For a 4 week winter course at OLLI at Mason, ditto at OLLI at AU. All four very short novels.
What fun this would be,
E.M.
Movie-watching. Two of us aka Deux. Strong recommendation; it’s very touching. It’s about two lesbians who have grown old and one, Madeline, is nervous, frightened of her two grown children, never ever admitted how she loathed her bullying husband (who made a lot of money if her apartment is any measure). Nina lives across the hall and yes people outside them think they are just friends. What little money Nina has made seems large but it’s not enough to live for any kind of long term, and she keeps it in a box. They are deep lovers and as the movie opens Nina is pressuring Madeline to sell her apartment so they can move to Rome permanently, Rome where they have been so happy.
What happens: Mado has a stroke, and as in a movie so long ago, The Single Man, for which Colin Firth was nominated for an Oscar where two homosexual men have deep true life based on love, and the rich one dies (Matthew Goode), the other (Firth) is closed out by the family.

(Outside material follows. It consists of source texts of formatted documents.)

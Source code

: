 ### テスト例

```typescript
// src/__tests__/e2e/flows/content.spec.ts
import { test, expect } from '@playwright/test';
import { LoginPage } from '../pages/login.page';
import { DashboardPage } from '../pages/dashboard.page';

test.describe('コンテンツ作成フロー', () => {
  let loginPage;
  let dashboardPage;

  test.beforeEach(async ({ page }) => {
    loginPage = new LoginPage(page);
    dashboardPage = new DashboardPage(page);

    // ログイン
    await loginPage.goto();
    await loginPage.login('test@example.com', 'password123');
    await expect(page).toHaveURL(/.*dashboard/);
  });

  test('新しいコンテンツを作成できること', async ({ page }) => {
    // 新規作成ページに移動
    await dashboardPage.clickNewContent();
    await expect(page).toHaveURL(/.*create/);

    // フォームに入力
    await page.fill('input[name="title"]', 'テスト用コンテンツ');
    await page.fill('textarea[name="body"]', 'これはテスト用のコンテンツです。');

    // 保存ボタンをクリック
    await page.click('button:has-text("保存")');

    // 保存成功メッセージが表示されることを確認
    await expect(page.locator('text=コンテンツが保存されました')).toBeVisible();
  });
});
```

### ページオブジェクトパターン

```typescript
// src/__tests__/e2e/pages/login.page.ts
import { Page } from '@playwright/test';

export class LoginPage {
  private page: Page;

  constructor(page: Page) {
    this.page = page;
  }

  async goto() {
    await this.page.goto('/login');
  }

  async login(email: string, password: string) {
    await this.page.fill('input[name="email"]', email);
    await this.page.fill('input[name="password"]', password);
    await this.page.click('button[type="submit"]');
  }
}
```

Goode leaves everything to Firth, an English teacher. Goode’s family know about the gay life style and enjoy spitefully excluding Firth and beating back the will.
Here the women hid, and Nina has to break through a caregiver who loathes her as competition. Gradually Anne, Madeline’s divorced daughter realizes there is something special here and when she goes through albums of photos, and realizes Nina and he mother were together lovers in Rome, she is revulsed. She has been alerted since at the same time her mother, Madeline, has started to wake up from this stroke, tried to run away, and reach Nina in the park they used to go to together. She puts her mother in a home where, however, she sees how her mother is drugged.
The caregiver and her son come and threaten Nina who was responsible for getting the caregiver fired (she took an axe to Anne’s car and the caregiver was blamed). My mother had a caregiver just like this desperate hard angry woman
Here, unlike the crew in A Single Man, Anne, the daughter thinks again, and the ending is quite different form The Single Man. It’s the closing scenes that make the movie deeply uplifting.
Such movies do show up the ratcheted up cheer of All Creatures and Small – how much truer to life this. Real anxiety Real trouble.
It’s as much about aging and loneliness as The Single Man was about being a much despised male English teacher.
https://tinyurl.com/wjawbct2
On the chrysanthemums: “Lovely story and memory xxx Gwynn.”
My reply: “He was a kind and considerate man, capable of turning simple words into imagined experience from another person’s POV.”